-- Information given follows --

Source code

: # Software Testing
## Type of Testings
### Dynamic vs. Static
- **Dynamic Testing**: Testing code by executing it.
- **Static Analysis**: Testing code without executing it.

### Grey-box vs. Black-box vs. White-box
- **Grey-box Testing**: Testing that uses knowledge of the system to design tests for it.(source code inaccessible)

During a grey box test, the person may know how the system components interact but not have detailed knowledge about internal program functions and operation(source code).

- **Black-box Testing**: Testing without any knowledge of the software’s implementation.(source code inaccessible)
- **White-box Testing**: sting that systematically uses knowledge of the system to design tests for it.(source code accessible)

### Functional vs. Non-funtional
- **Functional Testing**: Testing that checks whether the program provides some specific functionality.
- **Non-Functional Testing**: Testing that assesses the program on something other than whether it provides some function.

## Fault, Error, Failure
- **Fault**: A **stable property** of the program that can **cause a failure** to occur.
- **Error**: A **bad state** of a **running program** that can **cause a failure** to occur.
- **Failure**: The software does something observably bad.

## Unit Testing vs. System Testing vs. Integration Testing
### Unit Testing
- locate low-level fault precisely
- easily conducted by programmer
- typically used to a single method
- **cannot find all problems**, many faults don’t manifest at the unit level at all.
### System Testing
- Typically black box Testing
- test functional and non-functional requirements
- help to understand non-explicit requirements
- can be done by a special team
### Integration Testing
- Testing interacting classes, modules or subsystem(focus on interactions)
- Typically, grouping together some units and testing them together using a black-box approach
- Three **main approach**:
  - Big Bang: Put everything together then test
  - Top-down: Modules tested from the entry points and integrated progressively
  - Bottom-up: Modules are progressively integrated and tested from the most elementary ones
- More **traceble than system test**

-- Information given concluded --
-- Information given follows --

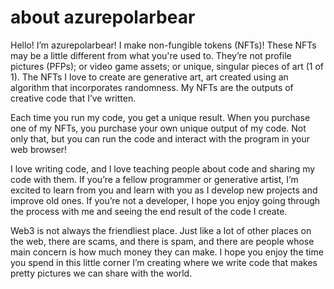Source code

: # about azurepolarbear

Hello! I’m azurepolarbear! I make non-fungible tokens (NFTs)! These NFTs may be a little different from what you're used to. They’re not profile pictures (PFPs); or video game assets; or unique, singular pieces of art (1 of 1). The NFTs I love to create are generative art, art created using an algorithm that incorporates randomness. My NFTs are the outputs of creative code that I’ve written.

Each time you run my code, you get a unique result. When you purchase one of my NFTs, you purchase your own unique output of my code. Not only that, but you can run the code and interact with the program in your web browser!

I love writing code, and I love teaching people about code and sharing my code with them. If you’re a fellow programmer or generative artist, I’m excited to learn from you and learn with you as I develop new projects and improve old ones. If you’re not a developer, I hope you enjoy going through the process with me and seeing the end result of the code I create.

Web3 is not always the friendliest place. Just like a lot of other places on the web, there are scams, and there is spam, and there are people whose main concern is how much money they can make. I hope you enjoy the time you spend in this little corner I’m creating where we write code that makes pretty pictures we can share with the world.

-- Information given concluded --
-- Information given follows --

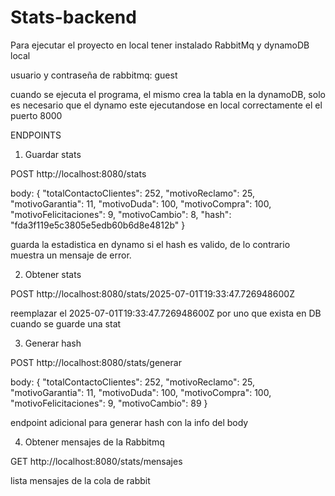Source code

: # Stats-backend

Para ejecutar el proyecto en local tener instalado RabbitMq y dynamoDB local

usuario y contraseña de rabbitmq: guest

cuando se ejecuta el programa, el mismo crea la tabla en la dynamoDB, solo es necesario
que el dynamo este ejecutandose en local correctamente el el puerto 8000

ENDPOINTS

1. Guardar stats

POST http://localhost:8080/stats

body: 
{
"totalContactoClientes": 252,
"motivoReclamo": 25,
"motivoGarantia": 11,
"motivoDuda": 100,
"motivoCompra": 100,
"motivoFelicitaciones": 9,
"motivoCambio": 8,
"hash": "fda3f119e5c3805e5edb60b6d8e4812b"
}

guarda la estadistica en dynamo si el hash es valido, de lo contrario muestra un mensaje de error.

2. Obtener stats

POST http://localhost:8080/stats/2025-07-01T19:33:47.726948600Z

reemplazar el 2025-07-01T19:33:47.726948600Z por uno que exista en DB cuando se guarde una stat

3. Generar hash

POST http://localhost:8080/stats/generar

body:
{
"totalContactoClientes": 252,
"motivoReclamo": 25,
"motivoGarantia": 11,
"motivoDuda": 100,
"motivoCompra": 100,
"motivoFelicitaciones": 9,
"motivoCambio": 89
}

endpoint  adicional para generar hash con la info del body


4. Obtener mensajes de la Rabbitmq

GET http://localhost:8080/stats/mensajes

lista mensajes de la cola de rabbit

-- Information given concluded --

• **Problem to work on**
Send back an exact copy of only the lines from the line with "POST http://localhost:8080/stats/generar" up to and including the line with "lista mensajes de la cola de rabbit" in the data above.

• **Response to the task**
POST http://localhost:8080/stats/generar

body:
{
"totalContactoClientes": 252,
"motivoReclamo": 25,
"motivoGarantia": 11,
"motivoDuda": 100,
"motivoCompra": 100,
"motivoFelicitaciones": 9,
"motivoCambio": 89
}

endpoint  adicional para generar hash con la info del body


4. Obtener mensajes de la Rabbitmq

GET http://localhost:8080/stats/mensajes

lista mensajes de la cola de rabbit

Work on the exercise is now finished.